**Work instructions**:
Only the lines from the one containing "dominate the market" through the one containing "within each region" should be printed, exactly as they appear below, with both ends included.

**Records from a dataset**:
************
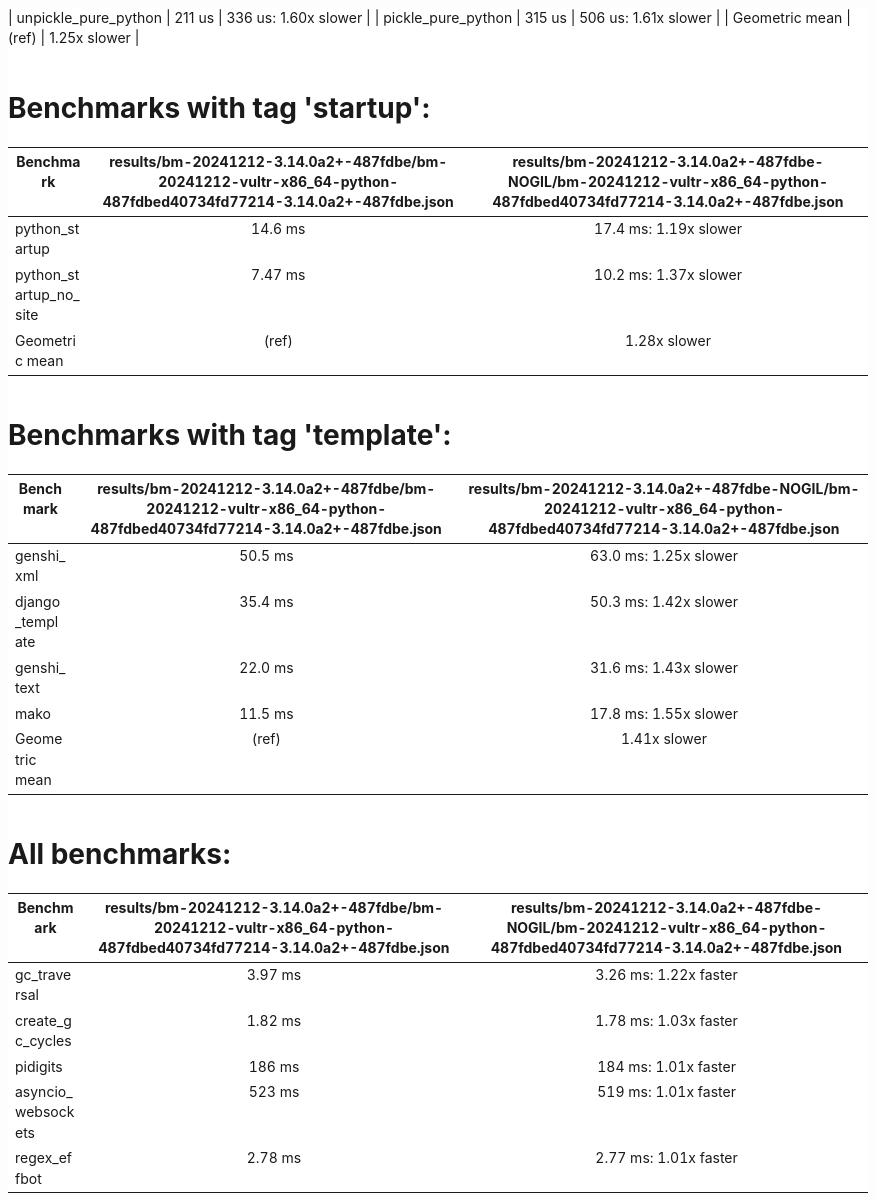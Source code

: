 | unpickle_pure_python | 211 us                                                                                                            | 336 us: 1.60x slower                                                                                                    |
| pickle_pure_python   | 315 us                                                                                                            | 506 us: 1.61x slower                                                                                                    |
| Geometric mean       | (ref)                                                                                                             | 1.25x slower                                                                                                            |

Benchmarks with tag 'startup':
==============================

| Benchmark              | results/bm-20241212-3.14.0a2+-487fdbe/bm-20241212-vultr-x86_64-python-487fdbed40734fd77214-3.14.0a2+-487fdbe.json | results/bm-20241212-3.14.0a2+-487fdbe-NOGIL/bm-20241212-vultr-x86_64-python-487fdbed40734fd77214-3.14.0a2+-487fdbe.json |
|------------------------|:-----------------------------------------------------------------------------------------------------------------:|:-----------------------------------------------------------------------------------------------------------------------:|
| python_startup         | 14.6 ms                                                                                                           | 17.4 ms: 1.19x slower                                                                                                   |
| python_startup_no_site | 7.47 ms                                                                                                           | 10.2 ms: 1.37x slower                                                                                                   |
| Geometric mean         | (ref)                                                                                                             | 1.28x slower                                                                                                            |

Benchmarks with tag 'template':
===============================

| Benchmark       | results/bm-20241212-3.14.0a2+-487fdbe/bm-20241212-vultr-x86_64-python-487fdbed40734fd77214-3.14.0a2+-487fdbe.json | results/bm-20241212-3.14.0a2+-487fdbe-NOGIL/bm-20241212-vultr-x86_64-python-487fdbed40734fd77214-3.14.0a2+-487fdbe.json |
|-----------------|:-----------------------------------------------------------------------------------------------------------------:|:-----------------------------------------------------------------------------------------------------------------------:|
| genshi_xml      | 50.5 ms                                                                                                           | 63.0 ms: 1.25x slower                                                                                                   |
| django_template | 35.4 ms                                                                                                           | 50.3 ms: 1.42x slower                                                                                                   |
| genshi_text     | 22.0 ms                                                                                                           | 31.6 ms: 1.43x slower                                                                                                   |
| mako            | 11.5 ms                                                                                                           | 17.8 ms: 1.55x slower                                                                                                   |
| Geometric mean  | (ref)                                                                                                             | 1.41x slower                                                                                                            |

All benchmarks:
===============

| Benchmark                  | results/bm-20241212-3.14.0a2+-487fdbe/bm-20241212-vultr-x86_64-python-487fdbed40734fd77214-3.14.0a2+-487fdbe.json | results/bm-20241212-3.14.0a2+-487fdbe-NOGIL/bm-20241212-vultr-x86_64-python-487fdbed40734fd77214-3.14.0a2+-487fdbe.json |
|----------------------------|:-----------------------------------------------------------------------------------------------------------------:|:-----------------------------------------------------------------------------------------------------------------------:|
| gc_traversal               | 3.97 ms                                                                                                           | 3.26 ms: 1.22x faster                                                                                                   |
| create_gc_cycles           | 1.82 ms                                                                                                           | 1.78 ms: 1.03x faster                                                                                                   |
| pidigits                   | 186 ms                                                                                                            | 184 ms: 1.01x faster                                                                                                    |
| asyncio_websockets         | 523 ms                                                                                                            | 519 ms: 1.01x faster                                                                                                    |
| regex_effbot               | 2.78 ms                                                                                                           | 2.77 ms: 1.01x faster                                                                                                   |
************
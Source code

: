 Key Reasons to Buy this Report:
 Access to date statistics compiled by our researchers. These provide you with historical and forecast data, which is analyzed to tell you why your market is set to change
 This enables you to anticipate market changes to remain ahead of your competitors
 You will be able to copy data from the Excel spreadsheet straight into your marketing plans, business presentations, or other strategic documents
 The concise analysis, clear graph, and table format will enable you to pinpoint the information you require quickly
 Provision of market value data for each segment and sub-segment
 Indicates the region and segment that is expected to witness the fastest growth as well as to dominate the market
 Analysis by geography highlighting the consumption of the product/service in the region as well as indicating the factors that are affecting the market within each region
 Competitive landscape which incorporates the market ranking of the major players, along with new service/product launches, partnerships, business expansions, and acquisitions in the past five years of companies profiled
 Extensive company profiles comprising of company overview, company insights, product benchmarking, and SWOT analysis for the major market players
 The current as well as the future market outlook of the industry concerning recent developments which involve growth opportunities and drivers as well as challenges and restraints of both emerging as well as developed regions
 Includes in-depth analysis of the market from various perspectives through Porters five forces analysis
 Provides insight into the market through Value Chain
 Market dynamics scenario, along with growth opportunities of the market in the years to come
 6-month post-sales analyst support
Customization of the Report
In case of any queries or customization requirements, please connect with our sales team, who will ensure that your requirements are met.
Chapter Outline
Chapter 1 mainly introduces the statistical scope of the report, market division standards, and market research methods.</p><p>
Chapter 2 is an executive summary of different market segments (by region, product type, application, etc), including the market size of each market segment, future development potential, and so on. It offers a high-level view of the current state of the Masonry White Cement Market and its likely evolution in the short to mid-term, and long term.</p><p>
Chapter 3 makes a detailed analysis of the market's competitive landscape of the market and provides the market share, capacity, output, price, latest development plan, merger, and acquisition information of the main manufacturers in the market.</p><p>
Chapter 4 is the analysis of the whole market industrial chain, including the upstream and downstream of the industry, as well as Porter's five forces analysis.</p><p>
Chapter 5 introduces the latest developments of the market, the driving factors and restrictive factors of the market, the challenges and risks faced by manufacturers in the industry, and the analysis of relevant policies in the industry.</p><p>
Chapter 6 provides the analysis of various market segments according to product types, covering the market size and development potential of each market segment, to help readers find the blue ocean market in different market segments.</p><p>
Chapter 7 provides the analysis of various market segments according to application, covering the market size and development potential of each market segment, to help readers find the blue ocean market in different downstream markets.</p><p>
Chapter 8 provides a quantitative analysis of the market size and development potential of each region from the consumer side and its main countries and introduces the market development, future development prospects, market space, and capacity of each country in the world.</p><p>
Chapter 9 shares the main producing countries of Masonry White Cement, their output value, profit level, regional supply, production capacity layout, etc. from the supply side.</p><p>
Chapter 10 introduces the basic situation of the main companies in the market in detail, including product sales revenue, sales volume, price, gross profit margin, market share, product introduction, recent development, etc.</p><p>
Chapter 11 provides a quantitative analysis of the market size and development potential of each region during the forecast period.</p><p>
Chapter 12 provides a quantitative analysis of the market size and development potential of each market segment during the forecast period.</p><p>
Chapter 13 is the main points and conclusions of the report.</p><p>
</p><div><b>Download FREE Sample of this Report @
************
**Task answer**:
 Indicates the region and segment that is expected to witness the fastest growth as well as to dominate the market
 Analysis by geography highlighting the consumption of the product/service in the region as well as indicating the factors that are affecting the market within each region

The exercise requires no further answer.